▶ _Task details_: Skip the images and return the records below exactly.

▶ _Exercise materials_:
===

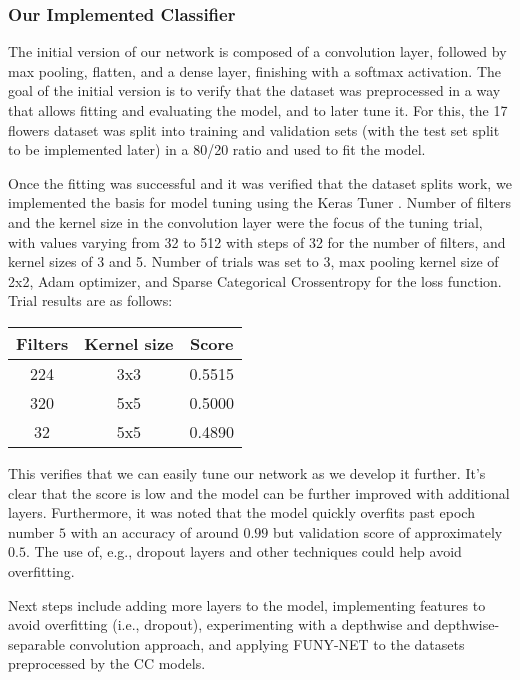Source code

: \subsubsection{Our Implemented Classifier}
The initial version of our network is composed of a convolution layer, followed by max pooling, flatten, and a dense layer, finishing with a softmax activation. 
The goal of the initial version is to verify that the dataset was preprocessed in a way that allows fitting and evaluating the model, and to later tune it.
For this, the 17 flowers dataset was split into training and validation sets (with the test set split to be implemented later) in a 80/20 ratio and used to fit the model.

Once the fitting was successful and it was verified that the dataset splits work, we implemented the basis for model tuning using the Keras Tuner \cite{omalley2019kerastuner}.
Number of filters and the kernel size in the convolution layer were the focus of the tuning trial, with values varying from 32 to 512 with steps of 32 for the number of filters, and kernel sizes of 3 and 5.
Number of trials was set to 3, max pooling kernel size of 2x2, Adam optimizer, and Sparse Categorical Crossentropy for the loss function. Trial results are as follows:

\begin{tabular}{c|c|c}
    Filters&Kernel size&Score\\
    \hline
    \hline
    224&3x3&0.5515\\
    \hline
    320&5x5&0.5000\\
    \hline
    32&5x5&0.4890
\end{tabular}

This verifies that we can easily tune our network as we develop it further. It's clear that the score is low and the model can be further improved with additional layers.
Furthermore, it was noted that the model quickly overfits past epoch number $5$ with an accuracy of around $0.99$ but validation score of approximately $0.5$.
The use of, e.g., dropout layers and other techniques could help avoid overfitting.

Next steps include adding more layers to the model, implementing features to avoid overfitting (i.e., dropout), experimenting with a depthwise and depthwise-separable convolution approach, and applying FUNY-NET to the datasets preprocessed by the CC models.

===

▶ _Answer to this exercise_:
Source code

: \subsubsection{Our Implemented Classifier}
The initial version of our network is composed of a convolution layer, followed by max pooling, flatten, and a dense layer, finishing with a softmax activation. 
The goal of the initial version is to verify that the dataset was preprocessed in a way that allows fitting and evaluating the model, and to later tune it.
For this, the 17 flowers dataset was split into training and validation sets (with the test set split to be implemented later) in a 80/20 ratio and used to fit the model.

Once the fitting was successful and it was verified that the dataset splits work, we implemented the basis for model tuning using the Keras Tuner \cite{omalley2019kerastuner}.
Number of filters and the kernel size in the convolution layer were the focus of the tuning trial, with values varying from 32 to 512 with steps of 32 for the number of filters, and kernel sizes of 3 and 5.
Number of trials was set to 3, max pooling kernel size of 2x2, Adam optimizer, and Sparse Categorical Crossentropy for the loss function. Trial results are as follows:

\begin{tabular}{c|c|c}
    Filters&Kernel size&Score\\
    \hline
    \hline
    224&3x3&0.5515\\
    \hline
    320&5x5&0.5000\\
    \hline
    32&5x5&0.4890
\end{tabular}

This verifies that we can easily tune our network as we develop it further. It's clear that the score is low and the model can be further improved with additional layers.
Furthermore, it was noted that the model quickly overfits past epoch number $5$ with an accuracy of around $0.99$ but validation score of approximately $0.5$.
The use of, e.g., dropout layers and other techniques could help avoid overfitting.

Next steps include adding more layers to the model, implementing features to avoid overfitting (i.e., dropout), experimenting with a depthwise and depthwise-separable convolution approach, and applying FUNY-NET to the datasets preprocessed by the CC models.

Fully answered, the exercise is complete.